• **Task to complete**
Among the entries below, find the lines that hold the word "most" and report them.

• **Record set**
• • • • •

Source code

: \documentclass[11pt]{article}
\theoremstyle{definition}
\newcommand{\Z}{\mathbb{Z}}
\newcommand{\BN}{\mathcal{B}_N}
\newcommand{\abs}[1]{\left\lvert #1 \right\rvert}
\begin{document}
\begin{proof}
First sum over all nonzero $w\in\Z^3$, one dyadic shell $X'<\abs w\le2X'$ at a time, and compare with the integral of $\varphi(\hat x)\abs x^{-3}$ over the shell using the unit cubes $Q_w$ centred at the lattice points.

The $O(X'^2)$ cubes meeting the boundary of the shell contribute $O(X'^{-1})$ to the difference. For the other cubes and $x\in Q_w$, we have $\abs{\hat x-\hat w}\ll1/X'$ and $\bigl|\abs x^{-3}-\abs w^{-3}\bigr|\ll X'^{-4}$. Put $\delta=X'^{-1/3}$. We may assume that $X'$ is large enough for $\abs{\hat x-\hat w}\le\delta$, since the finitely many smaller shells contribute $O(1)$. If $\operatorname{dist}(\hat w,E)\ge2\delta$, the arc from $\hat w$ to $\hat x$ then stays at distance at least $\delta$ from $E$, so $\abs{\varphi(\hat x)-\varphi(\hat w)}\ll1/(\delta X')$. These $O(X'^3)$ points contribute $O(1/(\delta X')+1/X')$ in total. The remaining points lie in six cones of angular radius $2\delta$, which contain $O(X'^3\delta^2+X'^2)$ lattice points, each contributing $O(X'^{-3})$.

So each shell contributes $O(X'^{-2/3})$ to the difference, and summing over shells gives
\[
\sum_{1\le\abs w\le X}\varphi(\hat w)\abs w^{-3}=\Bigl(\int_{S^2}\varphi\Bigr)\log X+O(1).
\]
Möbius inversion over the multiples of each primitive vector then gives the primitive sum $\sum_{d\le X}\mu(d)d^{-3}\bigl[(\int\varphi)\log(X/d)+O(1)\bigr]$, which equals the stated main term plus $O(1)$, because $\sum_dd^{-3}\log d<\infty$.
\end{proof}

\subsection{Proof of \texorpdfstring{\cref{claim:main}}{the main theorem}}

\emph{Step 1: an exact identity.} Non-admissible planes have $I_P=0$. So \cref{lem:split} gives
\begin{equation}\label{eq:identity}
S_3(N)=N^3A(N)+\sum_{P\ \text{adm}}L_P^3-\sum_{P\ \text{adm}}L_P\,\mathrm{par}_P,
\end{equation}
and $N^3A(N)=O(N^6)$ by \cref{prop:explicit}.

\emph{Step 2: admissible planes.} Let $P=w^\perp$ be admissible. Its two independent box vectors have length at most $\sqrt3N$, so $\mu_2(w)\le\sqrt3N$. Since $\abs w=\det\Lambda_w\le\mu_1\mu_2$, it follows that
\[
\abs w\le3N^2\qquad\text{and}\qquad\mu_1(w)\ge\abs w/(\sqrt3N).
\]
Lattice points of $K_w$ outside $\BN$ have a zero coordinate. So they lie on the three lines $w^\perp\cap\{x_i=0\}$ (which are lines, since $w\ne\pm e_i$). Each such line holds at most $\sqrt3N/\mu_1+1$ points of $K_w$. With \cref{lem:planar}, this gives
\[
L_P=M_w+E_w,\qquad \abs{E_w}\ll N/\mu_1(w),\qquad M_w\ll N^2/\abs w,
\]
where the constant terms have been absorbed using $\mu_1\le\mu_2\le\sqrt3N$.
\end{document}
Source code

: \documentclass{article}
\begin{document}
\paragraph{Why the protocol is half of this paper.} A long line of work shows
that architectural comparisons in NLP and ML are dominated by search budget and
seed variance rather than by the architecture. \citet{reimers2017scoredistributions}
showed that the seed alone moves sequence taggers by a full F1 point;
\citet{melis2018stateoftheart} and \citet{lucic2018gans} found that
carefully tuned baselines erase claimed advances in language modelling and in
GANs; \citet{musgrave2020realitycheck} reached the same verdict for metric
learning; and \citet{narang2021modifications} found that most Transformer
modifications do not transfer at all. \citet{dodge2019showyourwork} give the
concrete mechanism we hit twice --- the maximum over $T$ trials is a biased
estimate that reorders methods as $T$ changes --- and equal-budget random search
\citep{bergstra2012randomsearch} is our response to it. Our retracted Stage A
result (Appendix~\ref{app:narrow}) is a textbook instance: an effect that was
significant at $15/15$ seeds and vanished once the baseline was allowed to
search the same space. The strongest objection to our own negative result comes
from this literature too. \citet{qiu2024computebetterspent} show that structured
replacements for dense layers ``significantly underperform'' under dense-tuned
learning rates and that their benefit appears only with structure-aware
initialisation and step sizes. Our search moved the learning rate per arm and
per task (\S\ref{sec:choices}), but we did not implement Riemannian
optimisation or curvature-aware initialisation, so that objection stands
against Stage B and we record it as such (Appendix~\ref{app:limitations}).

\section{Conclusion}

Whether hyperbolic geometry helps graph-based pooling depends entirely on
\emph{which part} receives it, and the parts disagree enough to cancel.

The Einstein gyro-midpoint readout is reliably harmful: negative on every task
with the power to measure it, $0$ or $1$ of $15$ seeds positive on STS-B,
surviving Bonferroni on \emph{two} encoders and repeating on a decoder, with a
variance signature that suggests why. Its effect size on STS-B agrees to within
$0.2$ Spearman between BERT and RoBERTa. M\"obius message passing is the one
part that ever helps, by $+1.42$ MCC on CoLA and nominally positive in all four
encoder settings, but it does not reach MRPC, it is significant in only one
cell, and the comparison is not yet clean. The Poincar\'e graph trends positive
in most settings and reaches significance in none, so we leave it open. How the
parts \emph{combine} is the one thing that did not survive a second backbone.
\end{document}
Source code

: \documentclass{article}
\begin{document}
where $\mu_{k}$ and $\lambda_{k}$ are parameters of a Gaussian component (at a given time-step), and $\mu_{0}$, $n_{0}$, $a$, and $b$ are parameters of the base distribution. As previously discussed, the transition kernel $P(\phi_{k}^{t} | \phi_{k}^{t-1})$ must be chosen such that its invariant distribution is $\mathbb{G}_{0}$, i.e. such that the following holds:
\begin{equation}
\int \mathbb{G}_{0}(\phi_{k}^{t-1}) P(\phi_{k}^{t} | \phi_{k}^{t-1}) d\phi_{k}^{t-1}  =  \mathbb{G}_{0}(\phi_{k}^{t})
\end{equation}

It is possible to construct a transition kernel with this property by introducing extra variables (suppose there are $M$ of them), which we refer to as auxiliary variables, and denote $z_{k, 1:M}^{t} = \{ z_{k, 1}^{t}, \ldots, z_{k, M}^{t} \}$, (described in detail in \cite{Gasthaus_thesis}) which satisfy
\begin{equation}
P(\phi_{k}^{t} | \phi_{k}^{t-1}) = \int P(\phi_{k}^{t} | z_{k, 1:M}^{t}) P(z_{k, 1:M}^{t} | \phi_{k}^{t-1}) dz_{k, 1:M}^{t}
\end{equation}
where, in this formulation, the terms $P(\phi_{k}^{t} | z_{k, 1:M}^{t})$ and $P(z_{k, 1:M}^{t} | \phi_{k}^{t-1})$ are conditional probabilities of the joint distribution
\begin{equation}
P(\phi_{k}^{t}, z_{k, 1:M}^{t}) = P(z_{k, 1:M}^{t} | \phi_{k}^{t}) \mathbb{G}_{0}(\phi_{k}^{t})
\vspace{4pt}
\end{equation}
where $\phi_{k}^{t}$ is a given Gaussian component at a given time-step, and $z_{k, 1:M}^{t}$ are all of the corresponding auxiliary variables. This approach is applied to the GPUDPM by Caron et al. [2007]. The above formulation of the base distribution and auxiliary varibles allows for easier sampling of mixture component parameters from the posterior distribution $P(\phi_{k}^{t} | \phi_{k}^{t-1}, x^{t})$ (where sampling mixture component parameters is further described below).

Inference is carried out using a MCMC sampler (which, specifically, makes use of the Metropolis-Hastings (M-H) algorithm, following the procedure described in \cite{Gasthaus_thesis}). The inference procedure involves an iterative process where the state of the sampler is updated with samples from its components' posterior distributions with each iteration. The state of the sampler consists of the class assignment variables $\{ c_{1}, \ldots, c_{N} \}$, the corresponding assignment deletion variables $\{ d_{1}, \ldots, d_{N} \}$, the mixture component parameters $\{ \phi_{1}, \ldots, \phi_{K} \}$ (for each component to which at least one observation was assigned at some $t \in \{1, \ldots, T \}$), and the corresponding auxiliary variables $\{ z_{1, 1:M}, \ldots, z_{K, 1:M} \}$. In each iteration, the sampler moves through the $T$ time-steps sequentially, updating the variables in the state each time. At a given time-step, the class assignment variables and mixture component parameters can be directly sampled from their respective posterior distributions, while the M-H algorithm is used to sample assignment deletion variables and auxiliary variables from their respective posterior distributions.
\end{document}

• • • • •

• **Output below**
\emph{Step 2: admissible planes.} Let $P=w^\perp$ be admissible. Its two independent box vectors have length at most $\sqrt3N$, so $\mu_2(w)\le\sqrt3N$. Since $\abs w=\det\Lambda_w\le\mu_1\mu_2$, it follows that
Lattice points of $K_w$ outside $\BN$ have a zero coordinate. So they lie on the three lines $w^\perp\cap\{x_i=0\}$ (which are lines, since $w\ne\pm e_i$). Each such line holds at most $\sqrt3N/\mu_1+1$ points of $K_w$. With \cref{lem:planar}, this gives
learning; and \citet{narang2021modifications} found that most Transformer
in most settings and reaches significance in none, so we leave it open. How the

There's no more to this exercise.